Work required:
When you reach the line containing "## Definitions" in the entries below, begin reproducing lines exactly, and stop once the line containing "To express the" is done.

Data under study:
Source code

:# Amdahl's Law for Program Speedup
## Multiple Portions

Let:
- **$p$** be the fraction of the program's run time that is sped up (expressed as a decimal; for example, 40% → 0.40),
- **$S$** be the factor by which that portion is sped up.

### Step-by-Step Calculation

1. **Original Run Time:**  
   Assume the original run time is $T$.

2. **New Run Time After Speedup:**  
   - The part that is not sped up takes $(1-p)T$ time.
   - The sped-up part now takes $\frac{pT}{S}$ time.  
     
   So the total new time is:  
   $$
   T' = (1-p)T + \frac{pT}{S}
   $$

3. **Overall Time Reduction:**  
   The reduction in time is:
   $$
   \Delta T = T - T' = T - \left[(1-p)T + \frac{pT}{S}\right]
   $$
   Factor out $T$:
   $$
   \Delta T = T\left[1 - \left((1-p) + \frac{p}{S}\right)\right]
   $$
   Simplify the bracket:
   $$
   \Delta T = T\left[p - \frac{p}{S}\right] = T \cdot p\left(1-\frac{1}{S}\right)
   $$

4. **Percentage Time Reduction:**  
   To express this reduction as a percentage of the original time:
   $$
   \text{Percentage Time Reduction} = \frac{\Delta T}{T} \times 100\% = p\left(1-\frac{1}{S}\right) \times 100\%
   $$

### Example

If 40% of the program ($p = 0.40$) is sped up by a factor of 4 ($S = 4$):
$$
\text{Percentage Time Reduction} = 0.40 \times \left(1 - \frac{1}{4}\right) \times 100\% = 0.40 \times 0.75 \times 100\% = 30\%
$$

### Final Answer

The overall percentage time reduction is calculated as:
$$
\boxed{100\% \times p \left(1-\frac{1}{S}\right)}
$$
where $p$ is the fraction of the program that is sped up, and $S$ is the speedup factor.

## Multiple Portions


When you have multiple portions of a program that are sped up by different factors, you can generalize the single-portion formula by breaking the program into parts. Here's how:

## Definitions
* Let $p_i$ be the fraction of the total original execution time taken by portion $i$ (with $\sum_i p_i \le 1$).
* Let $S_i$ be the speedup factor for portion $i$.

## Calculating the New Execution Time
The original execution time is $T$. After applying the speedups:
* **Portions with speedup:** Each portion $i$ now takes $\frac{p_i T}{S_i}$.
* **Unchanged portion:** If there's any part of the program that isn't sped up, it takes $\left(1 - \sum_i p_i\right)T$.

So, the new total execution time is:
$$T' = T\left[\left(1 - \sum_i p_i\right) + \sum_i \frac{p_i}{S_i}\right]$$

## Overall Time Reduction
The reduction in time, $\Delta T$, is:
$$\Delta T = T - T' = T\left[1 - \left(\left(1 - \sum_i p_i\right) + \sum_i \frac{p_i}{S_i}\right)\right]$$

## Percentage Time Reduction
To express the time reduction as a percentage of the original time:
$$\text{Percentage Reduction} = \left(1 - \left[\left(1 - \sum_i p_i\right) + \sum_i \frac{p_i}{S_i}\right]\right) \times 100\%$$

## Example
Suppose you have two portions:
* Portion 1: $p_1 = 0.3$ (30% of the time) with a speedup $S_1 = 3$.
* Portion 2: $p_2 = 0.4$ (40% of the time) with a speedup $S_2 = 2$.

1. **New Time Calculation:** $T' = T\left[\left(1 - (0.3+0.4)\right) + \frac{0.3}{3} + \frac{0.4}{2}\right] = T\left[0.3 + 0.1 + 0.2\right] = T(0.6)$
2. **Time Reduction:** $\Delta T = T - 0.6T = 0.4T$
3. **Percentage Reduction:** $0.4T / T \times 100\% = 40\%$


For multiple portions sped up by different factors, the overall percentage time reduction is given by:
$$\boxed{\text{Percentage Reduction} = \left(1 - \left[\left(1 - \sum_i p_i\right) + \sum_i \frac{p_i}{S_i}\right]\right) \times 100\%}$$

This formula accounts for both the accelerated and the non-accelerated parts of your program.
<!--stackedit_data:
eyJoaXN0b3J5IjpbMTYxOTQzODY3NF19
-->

Answer to the exercise:
## Definitions
* Let $p_i$ be the fraction of the total original execution time taken by portion $i$ (with $\sum_i p_i \le 1$).
* Let $S_i$ be the speedup factor for portion $i$.

## Calculating the New Execution Time
The original execution time is $T$. After applying the speedups:
* **Portions with speedup:** Each portion $i$ now takes $\frac{p_i T}{S_i}$.
* **Unchanged portion:** If there's any part of the program that isn't sped up, it takes $\left(1 - \sum_i p_i\right)T$.

So, the new total execution time is:
$$T' = T\left[\left(1 - \sum_i p_i\right) + \sum_i \frac{p_i}{S_i}\right]$$

## Overall Time Reduction
The reduction in time, $\Delta T$, is:
$$\Delta T = T - T' = T\left[1 - \left(\left(1 - \sum_i p_i\right) + \sum_i \frac{p_i}{S_i}\right)\right]$$

## Percentage Time Reduction
To express the time reduction as a percentage of the original time:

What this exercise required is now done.